» BRIEF
The reply should match the listing below character for character, except that no image is carried over.

##### SUPPLIED ENTRIES

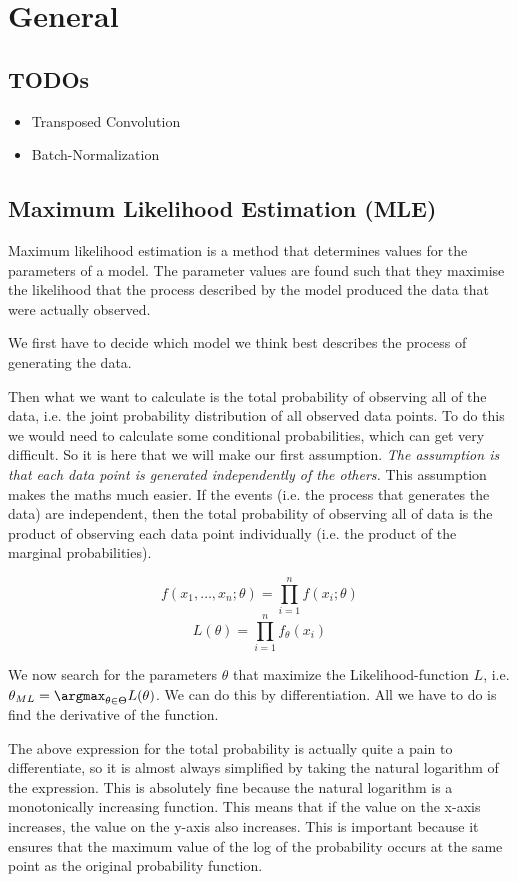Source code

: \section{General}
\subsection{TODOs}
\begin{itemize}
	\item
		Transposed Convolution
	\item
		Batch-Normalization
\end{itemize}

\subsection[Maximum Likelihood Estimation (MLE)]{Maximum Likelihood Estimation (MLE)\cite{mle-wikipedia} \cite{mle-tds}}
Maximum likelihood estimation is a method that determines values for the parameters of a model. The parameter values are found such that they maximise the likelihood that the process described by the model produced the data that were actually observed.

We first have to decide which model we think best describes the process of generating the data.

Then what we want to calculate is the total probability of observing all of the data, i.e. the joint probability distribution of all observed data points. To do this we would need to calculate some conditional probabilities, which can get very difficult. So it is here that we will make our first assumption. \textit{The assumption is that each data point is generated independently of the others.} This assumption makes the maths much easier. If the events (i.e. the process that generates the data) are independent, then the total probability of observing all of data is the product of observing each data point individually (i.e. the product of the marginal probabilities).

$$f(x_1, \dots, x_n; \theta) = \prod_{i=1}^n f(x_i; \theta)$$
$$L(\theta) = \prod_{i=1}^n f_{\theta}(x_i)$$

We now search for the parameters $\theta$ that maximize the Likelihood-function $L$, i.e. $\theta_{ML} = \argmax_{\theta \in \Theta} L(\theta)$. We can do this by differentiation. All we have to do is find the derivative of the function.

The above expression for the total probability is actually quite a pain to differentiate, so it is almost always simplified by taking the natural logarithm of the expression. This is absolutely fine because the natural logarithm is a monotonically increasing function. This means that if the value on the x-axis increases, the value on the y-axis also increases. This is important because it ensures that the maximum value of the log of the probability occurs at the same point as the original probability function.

##########

» FINAL ANSWER
Source code

: \section{General}
\subsection{TODOs}
\begin{itemize}
	\item
		Transposed Convolution
	\item
		Batch-Normalization
\end{itemize}

\subsection[Maximum Likelihood Estimation (MLE)]{Maximum Likelihood Estimation (MLE)\cite{mle-wikipedia} \cite{mle-tds}}
Maximum likelihood estimation is a method that determines values for the parameters of a model. The parameter values are found such that they maximise the likelihood that the process described by the model produced the data that were actually observed.

We first have to decide which model we think best describes the process of generating the data.

Then what we want to calculate is the total probability of observing all of the data, i.e. the joint probability distribution of all observed data points. To do this we would need to calculate some conditional probabilities, which can get very difficult. So it is here that we will make our first assumption. \textit{The assumption is that each data point is generated independently of the others.} This assumption makes the maths much easier. If the events (i.e. the process that generates the data) are independent, then the total probability of observing all of data is the product of observing each data point individually (i.e. the product of the marginal probabilities).

$$f(x_1, \dots, x_n; \theta) = \prod_{i=1}^n f(x_i; \theta)$$
$$L(\theta) = \prod_{i=1}^n f_{\theta}(x_i)$$

We now search for the parameters $\theta$ that maximize the Likelihood-function $L$, i.e. $\theta_{ML} = \argmax_{\theta \in \Theta} L(\theta)$. We can do this by differentiation. All we have to do is find the derivative of the function.

The above expression for the total probability is actually quite a pain to differentiate, so it is almost always simplified by taking the natural logarithm of the expression. This is absolutely fine because the natural logarithm is a monotonically increasing function. This means that if the value on the x-axis increases, the value on the y-axis also increases. This is important because it ensures that the maximum value of the log of the probability occurs at the same point as the original probability function.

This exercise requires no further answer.